This Little Farmer Went to Market...
The Harvest Moon series boasts of a long history that hardly requires introduction. While detractors will likely only groan at yet another DS iteration, fans of the series will be tickled by the tweaks to the Harvest Moon formula that make Grand Bazaar a fresh experience.
A nice trend in recent Harvest Moon games is the option to play as a male or female farmer in a single game. Players make their choice and the story begins. You arrive in Zephyr, a town with a problem: once upon a time it was famed for its weekly bazaar, but in recent years the bazaar has dwindled to almost nothing. Mayor Felix sets you up on a ranch just outside of town and asks you to help revive the bazaar and make it the world’s finest (aim high, right?).
|All right, people, I have 89 turnips to sell and I’m not leaving until they’re gone.|
Players will get to do most of the usual Harvest Moon tasks — growing vegetables, raising animals, fishing, cooking, courting — though mining is notably absent from this game. A significant change in Grand Bazaar is the way time flows. It no longer stands still when players are inside buildings or going through their inventory. The result is that the game moves at a faster clip and players must keep up with it. It help prevents the sort of tedium that can occur when perfectionist players fill up their barn with cows an spend half an hour (of real time!) tending to them. Speaking of animals, players can acquire cats and dogs who will help herd cows, sheep, and chickens, thus avoiding the tedium of trying to bring them in and out yourself as in many Harvest Moon games. A quirky new addition to the traditional game mechanics is the ability to jump. Now trust me, it sounds like the kind of thing every game has had since the NES era, but it’s a huge leap for Harvest Moon — if you’ll pardon the pun. There are several places where you can use jumping to move from one place to another more quickly, or just to reach otherwise inaccessible spots that are good for foraging. It also allows you to pursue a new activity in the form of bug hunting.
Movement is handled by the directional pad while menus can be navigated using buttons or the touch screen. The menus are all very clear and simple to use, which again is an improvement over some of the other DS games.
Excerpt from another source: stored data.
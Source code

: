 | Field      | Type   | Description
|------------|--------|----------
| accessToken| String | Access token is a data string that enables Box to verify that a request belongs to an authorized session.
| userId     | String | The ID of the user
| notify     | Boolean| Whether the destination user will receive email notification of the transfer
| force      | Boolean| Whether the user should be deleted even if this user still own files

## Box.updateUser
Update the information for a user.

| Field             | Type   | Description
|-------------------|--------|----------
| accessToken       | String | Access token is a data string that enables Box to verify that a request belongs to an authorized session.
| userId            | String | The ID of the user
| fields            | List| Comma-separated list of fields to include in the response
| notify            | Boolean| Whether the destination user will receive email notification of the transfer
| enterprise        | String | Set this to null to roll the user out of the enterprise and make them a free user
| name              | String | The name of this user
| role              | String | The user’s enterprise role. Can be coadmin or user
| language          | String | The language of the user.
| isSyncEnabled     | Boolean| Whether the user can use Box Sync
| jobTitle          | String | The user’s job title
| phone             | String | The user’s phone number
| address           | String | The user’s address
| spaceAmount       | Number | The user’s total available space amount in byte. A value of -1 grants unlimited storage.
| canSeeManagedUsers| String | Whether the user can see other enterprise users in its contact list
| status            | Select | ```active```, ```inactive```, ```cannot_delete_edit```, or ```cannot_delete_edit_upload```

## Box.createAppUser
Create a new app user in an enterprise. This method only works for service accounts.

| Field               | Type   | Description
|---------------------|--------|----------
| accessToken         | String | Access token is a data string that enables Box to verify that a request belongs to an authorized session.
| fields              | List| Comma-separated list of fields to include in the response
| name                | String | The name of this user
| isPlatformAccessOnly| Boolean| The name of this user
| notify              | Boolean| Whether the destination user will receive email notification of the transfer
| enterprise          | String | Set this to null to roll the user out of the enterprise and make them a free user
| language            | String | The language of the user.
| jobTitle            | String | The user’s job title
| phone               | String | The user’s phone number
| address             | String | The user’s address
The major change to the game, however, is the way players make money. Instead of tossing items into a shipping bin that gets picked up every day, players in Grand Bazaar must save up their items and sell them at the bazaar at the end of each week. Nor do items sell automatically. You need to catch the attention of potential customers by ringing a bell, and when one stops to ask a question, respond appropriately. Having a wide variety of items also helps to draw customers in. Items stack, but only if they’re of the same quality and freshness level. This means that inventory and cash flow management are the chief challenges of the game. Extra items can be sold at the general store during the week, but at a much reduced price compared to what they would earn at the bazaar. Item quality (from half a star to five stars) influences the price an item will sell for. The quality of crops can be increased by giving them fertilizer; produce from animals increases in quality based on the animal’s fondness for you. Grand Bazaar also includes three windmills that can perform tasks such as upgrading tools, transforming items (e.g. turning wool into yarn, grapes into wine, etc.) or combining items to make new ones, such as oil and milk which make butter. These are important for producing higher quality items and raking in more cash. And making money at the bazaar is your chief goal in the game as it allows you to upgrade the bazaar. The bazaar can be upgraded three times. As it gains fame, new stands will added, allowing you to access new items and upgrades, and more people will attend, allowing you to sell more items.
|It wasn’t long before he became known as ‘that guy with all the cats…’|
Grand Bazaar uses a different, less cartoonish, animation style than the previous Harvest Moon DS games. It’s a bit strange at first if you’ve played the other games, but it’s bright and colourful, and fans will likely stop noticing the difference after an hour or two. The music isn’t especially remarkable but is typically pleasant and upbeat. As in all Harvest Moon games, the story is kept to a bare minimum, but the cut scenes are alway delightful. In addition to the regular cutscenes related to courtship, players can view random vignettes with other villagers if they have high enough friendship ranking.
All in all, Grand Bazaar does an excellent job of adding small tweaks to the series while removing the tedious elements from some of the previous iterations. In doing so it strikes a balance that makes it one of the most pleasant additions to the Harvest Moon series to date.
This game was played to completion and reviewed using a retail copy.